予想会社の社員になるまで(17)

魔の金曜日

通常、競馬予想会社の業務は、総務・経理などを別にすると大雑把に「予想部門」と「事務部門」に分かれると思います。予想部門が外部委託であるとか、広告営業的な部門がある場合もあるでしょう。

私が配属されたところは事務受付が中心で、週末に予想を聞くために入会してくる新規入会者の受付と、有効期限が切れた会員の継続手続きがメインの仕事でした。

一番忙しかったのは手続きの電話が集中する金曜日でしたが、ダイレクトメールが打たれたり広告が掲載された週の金曜日は、昼食もろくに食べることができない「魔の金曜日」でした。 (別な「魔の日」もありましたが、それはまた…)

ただし瞬間的に一番忙しいのは、競馬開催日の予想伝達時、つまり土・日の朝でした。早朝に出勤してまずは馬場状態と出走取り消しの有無を確認します。今ならJRAのウェブサイトで簡単に確認できますが、当時、馬場状態は競馬場の馬場造園課に、出走取り消しの有無は競馬場の代表電話にかけてて聞いておりました。

そして予想家T先生と連絡を取り馬場状態等を伝え、場合によっては予想買目の変更なども行いつつ、最終結論としての予想内容をテープデッキに録音します。

朝なので上手く口が回らないこともありましたし、買い目の数字が間違っていたりしたら、録音のやり直し。電話がじゃんじゃん鳴り出すまであとわずか!時間が迫ってきたときの焦りはハンパではありませんでした。無事に録音が終了すると、その音源を会員に伝達するための機械に録音して会員さんからの電話を待ちます。

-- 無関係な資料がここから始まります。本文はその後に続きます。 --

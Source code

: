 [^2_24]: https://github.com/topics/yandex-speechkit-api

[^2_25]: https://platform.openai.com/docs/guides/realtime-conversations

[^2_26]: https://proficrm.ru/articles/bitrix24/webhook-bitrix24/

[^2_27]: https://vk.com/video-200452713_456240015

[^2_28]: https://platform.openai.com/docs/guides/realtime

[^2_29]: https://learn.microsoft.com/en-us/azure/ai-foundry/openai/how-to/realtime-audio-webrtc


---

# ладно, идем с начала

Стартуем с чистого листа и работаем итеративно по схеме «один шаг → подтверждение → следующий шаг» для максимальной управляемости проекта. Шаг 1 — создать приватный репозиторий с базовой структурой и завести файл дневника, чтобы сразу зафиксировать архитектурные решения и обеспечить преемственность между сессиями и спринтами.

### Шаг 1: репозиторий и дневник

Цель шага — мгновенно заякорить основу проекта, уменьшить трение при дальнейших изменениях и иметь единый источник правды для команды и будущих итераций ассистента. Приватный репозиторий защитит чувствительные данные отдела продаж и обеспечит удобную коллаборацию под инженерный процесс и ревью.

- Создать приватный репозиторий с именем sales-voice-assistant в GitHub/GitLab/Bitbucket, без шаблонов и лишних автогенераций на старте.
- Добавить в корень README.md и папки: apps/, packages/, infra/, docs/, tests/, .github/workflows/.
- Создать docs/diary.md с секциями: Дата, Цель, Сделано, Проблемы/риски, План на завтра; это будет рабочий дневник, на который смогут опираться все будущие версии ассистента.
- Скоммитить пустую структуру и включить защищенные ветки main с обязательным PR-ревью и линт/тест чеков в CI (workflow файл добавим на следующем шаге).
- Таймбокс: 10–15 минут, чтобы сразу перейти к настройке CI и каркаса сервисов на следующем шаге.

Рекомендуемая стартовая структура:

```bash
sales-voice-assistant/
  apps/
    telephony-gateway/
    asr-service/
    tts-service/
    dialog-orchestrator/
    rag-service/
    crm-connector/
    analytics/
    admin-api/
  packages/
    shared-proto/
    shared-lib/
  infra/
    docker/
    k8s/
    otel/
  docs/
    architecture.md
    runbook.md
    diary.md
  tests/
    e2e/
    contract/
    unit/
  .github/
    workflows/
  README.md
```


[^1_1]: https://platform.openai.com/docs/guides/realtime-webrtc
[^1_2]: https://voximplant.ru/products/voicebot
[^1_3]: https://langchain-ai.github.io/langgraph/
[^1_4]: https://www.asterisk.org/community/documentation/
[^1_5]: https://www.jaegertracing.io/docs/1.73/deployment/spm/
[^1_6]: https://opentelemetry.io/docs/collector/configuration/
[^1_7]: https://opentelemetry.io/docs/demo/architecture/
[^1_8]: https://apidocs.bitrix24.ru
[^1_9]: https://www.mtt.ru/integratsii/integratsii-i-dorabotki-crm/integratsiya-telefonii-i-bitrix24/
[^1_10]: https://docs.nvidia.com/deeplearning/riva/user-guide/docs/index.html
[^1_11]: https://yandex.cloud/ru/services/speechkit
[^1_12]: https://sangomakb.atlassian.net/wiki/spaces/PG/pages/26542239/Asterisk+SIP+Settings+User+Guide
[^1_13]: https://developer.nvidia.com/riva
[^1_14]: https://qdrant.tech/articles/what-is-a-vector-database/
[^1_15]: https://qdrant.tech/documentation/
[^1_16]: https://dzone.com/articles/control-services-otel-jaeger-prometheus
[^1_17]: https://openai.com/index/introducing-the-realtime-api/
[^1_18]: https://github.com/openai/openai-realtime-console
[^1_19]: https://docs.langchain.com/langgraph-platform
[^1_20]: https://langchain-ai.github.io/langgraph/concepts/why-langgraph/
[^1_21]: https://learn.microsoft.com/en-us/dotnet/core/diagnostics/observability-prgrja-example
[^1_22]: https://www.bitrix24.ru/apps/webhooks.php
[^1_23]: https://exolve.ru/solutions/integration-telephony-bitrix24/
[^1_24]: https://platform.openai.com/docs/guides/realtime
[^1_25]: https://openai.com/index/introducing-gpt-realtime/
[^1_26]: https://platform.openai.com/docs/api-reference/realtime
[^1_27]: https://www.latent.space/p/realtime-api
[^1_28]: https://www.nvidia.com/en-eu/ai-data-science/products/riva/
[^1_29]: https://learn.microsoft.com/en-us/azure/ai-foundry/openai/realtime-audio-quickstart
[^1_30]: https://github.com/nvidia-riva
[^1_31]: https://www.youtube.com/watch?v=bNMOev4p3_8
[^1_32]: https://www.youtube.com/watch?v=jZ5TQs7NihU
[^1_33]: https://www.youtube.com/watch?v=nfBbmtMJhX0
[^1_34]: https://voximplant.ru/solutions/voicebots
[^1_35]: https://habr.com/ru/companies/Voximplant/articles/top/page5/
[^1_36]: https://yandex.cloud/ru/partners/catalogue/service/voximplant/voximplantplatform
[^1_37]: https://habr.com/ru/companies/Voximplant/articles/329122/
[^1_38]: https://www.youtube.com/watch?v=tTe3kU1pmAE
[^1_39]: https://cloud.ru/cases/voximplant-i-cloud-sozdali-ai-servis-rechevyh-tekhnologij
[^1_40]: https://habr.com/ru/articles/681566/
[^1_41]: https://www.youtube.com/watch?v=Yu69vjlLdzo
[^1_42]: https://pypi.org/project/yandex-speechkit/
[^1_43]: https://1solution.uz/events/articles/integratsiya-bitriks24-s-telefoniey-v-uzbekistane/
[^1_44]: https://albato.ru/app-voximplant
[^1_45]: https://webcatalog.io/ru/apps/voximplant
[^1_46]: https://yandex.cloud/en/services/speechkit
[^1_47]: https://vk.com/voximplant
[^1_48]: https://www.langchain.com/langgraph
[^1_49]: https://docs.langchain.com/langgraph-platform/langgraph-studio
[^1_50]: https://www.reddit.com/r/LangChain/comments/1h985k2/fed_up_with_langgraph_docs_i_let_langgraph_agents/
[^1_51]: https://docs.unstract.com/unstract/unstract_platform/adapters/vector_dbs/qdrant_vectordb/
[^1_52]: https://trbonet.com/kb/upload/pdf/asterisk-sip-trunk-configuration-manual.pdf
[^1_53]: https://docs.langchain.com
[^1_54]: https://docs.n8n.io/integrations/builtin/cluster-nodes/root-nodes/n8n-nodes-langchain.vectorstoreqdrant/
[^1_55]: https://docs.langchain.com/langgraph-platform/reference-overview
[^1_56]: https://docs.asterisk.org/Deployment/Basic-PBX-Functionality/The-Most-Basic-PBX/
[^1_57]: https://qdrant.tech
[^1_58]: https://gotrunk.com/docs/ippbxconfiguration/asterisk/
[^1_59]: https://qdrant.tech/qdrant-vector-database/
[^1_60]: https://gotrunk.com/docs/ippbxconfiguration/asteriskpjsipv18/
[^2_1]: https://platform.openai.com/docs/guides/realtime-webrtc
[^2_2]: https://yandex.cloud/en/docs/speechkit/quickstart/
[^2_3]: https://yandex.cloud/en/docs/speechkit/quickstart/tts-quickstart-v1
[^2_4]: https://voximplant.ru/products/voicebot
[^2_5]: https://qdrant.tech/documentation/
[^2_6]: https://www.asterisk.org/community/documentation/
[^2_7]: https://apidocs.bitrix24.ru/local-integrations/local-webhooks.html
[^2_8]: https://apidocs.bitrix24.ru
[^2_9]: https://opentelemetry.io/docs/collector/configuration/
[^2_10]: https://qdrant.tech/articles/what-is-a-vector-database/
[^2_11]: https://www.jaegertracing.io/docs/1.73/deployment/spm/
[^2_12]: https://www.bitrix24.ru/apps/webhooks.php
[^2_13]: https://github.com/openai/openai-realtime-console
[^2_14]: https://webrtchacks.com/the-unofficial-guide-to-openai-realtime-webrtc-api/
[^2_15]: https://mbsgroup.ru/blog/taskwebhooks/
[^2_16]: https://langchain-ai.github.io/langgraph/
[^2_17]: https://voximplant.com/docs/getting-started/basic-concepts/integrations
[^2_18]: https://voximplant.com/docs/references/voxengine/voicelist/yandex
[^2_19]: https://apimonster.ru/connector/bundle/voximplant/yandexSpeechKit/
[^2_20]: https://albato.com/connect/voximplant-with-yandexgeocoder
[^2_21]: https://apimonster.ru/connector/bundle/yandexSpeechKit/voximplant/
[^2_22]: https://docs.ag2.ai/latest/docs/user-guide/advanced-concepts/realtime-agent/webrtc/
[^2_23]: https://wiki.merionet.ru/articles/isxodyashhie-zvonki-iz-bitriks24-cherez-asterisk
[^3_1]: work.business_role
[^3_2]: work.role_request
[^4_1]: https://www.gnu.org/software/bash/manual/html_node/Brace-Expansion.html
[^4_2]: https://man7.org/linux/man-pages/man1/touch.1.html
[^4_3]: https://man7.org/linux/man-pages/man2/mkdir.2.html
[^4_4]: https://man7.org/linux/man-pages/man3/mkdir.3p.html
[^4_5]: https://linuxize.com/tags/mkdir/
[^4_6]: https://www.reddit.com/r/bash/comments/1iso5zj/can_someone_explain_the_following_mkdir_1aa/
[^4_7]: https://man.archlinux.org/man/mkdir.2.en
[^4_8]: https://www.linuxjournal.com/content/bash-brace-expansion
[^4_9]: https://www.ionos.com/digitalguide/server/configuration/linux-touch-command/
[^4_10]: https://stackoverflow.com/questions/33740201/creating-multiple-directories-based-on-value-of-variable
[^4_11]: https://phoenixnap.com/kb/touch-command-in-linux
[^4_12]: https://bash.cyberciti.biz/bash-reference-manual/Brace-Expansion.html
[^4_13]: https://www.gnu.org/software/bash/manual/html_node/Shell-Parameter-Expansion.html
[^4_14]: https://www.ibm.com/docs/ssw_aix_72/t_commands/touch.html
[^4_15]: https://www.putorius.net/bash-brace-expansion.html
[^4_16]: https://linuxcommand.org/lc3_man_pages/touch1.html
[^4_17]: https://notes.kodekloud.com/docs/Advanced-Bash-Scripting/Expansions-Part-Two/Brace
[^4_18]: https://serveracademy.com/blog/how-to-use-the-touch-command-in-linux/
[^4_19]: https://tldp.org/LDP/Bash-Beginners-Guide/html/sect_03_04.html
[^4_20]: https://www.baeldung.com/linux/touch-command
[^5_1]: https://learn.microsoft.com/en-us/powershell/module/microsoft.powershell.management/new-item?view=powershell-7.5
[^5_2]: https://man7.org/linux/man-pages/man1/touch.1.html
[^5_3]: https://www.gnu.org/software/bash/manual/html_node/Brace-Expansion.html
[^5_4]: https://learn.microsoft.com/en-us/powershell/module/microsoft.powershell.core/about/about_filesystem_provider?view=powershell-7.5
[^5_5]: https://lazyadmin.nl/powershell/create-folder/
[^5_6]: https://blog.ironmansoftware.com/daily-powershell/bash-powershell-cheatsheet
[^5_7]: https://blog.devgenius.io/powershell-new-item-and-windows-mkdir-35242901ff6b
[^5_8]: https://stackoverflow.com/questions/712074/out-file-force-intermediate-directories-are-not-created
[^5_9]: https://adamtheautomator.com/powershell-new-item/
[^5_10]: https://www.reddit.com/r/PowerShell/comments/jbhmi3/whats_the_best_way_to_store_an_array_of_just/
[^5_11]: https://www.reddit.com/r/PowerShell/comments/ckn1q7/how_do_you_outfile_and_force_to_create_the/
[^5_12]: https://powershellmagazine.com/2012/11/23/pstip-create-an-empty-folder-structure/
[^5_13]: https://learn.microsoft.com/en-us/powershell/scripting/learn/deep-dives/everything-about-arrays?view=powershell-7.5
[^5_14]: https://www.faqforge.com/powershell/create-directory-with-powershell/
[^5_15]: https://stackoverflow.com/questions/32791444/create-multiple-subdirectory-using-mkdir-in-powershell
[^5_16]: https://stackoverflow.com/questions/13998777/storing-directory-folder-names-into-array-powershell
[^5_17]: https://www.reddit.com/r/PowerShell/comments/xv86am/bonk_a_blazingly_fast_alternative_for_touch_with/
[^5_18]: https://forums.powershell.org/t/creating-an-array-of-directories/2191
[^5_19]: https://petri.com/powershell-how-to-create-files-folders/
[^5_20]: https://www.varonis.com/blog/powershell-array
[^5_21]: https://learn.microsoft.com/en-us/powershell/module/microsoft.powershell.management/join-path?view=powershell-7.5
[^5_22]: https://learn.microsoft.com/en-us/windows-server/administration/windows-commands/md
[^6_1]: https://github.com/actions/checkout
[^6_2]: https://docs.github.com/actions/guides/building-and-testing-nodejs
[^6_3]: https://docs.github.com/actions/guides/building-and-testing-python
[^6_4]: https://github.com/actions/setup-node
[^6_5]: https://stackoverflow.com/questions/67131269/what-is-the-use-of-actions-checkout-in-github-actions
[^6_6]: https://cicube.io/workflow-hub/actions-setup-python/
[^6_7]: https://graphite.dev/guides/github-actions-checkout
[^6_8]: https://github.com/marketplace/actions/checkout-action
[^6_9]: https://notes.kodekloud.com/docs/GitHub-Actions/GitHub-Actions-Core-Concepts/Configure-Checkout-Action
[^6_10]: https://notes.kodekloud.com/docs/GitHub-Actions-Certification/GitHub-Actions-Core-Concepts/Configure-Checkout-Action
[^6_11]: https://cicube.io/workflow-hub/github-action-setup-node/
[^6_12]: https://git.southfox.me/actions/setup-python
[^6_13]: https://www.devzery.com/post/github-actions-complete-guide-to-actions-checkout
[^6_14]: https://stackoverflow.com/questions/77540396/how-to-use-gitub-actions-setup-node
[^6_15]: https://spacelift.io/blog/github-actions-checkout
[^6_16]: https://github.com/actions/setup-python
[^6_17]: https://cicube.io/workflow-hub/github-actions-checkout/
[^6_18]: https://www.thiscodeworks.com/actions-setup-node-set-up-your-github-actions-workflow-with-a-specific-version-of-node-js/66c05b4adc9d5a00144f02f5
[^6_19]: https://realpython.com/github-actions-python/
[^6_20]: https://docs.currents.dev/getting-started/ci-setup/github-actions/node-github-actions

予想公開の開始時刻になると一斉に電話がかかってきて、会員番号と名前を確認した上で予想テープに切り替えます。やる気満々の会員さんたち。予想伝達の受付は朝の8時半から昼の12時まで行っていたのですが、電話は開始からの30分間に集中してしまいます。

さらに土曜日などは入会や継続の手続きがまだ終わっていない会員さん、先週の結果に対する苦情を言ってくる会員さんなどもいて、すんなりとははかどりません。なので私たちは「何回電話しても話中じゃないか!」という苦情にも対応しなければなりませんでした。